In order to improve the compatibility with JVM Checkpoint Restore (aka CRaC), ReactorClientHttpConnector should implement the Lifecycle interface.

Comment From: agorbachenko

@sdeleuze Does it make module spring-web dependency on spring-context mandatory instead of not optional? My project uses ReactorClientHttpConnector explicitly and before spring 6.2 spring-context wasn't required, but now it is (java.lang.NoClassDefFoundError: org/springframework/context/SmartLifecycle)

Comment From: bclozel

This change makes this class depend on spring-context, but spring-web has been optionally depending on spring-context for years. As of Spring Framework 6.1, you'll need spring-context on the classpath to use this class.

Comment From: sdeleuze

I have updated the upgrade notes accordingly.

Comment From: filiphr

I have a similar problem like @agorbachenko. We were using only the spring-webflux dependency with manually creating our own ReactorClientHttpConnector with HttpClient. With the change here it means that we now need spring-context to keep using this.

I also had a look into this a bit and I don't quite understand how this works for the intended purposes? Let's say I want to use the WebClient.Builder to create my own instance of the WebClient

public MyBean myBean(WebClient.Builder webClientBuilder) {
    // configure the builder for my purpose
    WebClient webClient = webClientBuilder.build();

    return new MyBean(webClient);
}

Will CRaC work in this example? From what I could see in the smoke tests WebClientConfiguration in the smoke tests the auto configured ClientHttpConnector is injected and only this approach will work with CRaC, right?

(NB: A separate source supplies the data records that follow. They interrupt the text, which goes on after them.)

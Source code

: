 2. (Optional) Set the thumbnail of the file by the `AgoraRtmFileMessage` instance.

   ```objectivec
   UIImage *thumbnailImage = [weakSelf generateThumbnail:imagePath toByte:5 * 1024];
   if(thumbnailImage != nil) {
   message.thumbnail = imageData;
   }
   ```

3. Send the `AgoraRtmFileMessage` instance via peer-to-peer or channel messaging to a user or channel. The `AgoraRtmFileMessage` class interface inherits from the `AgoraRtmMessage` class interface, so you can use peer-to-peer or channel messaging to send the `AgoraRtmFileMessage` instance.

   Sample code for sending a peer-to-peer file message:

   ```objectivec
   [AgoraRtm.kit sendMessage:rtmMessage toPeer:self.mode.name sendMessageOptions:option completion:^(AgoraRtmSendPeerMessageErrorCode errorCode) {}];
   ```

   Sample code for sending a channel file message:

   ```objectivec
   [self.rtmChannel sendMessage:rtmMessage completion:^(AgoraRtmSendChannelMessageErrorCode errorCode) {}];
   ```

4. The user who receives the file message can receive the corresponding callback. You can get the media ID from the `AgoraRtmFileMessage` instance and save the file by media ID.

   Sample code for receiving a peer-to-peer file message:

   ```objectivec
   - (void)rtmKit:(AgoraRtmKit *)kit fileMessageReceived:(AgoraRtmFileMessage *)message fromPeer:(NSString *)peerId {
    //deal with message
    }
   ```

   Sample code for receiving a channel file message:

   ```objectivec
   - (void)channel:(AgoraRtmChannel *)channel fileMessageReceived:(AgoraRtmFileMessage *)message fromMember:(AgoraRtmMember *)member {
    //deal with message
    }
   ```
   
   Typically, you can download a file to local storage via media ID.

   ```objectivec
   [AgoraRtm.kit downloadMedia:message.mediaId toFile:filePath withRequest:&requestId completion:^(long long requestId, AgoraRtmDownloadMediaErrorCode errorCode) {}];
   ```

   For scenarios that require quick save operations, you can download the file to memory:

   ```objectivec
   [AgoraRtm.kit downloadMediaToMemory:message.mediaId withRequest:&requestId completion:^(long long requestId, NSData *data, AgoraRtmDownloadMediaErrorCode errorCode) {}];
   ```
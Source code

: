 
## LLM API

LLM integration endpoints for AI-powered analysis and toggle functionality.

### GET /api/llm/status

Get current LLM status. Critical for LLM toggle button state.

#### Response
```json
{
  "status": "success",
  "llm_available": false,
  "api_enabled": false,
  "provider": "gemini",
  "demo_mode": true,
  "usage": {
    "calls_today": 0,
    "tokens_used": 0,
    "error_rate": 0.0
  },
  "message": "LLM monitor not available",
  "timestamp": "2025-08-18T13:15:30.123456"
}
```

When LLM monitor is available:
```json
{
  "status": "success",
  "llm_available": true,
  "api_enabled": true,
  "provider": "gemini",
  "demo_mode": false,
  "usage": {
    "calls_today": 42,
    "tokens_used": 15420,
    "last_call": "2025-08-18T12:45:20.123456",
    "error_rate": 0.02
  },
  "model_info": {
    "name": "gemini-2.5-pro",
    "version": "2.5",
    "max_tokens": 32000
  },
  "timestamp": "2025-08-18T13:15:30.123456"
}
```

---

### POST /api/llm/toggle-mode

Does it make more sense to have a FactoryBean for the ResourceFactory that would implement the Lifecycle and maybe have a wrapper for a ClientHttpConnector that would allow for starting / stopping the ReactorClientHttpConnectorFactory? Or maybe have 2 types, one that is for externally managed and another that is the one from 6.0?

Comment From: sdeleuze

Will CRaC work in this example?

Yes, and that's a good point, I have refined the smoke test to not customize the ClientHttpConnector anymore. This is possible thanks to Spring Boot configuring the connector at builder level here.

That's IMO one more reason to keep things as they are implemented, and just add the additional spring-context dependency which will just be used for SmartLifecycle and related types.

Comment From: filiphr

Thanks for the pointer @sdeleuze. I missed that class, seems like IntelliJ isn't finding that usage if I use the auto configure as a dependency only.

We went with adding the spring-context in this scenario, it makes sense to have.